## RECORDS FOR THIS EXERCISE
————————

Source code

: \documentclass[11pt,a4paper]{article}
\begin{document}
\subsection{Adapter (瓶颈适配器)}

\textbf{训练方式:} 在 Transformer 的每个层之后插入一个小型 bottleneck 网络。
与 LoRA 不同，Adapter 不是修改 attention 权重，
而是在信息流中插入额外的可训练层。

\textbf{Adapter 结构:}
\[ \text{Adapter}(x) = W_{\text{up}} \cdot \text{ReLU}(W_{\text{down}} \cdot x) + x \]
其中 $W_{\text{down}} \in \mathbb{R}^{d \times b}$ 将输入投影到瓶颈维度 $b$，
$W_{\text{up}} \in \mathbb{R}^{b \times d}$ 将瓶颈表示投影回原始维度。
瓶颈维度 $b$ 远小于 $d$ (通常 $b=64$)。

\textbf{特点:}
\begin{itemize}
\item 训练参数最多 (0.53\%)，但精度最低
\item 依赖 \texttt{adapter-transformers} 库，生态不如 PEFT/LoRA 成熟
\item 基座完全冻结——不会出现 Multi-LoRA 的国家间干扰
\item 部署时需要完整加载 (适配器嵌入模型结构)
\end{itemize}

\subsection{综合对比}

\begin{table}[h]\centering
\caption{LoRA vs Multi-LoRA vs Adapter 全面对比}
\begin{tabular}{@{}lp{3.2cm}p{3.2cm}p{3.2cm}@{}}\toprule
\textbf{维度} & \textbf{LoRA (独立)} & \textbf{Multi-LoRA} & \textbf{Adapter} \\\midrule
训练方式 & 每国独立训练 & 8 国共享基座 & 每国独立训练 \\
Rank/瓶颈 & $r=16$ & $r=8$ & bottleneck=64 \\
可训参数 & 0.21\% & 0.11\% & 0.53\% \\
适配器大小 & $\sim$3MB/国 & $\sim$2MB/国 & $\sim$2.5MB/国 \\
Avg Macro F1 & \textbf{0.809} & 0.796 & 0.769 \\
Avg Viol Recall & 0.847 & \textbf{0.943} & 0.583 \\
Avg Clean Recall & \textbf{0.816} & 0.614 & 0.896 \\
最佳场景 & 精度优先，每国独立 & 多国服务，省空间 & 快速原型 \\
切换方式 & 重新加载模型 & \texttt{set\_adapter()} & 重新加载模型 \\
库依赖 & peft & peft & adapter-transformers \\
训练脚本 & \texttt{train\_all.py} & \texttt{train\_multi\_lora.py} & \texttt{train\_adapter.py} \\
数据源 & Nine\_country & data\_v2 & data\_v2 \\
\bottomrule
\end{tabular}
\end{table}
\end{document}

————————

## TASK OBJECTIVE
Copy out every line of the data in which the word "bottleneck" is found.

## RESPONSE
\textbf{训练方式:} 在 Transformer 的每个层之后插入一个小型 bottleneck 网络。
Rank/瓶颈 & $r=16$ & $r=8$ & bottleneck=64 \\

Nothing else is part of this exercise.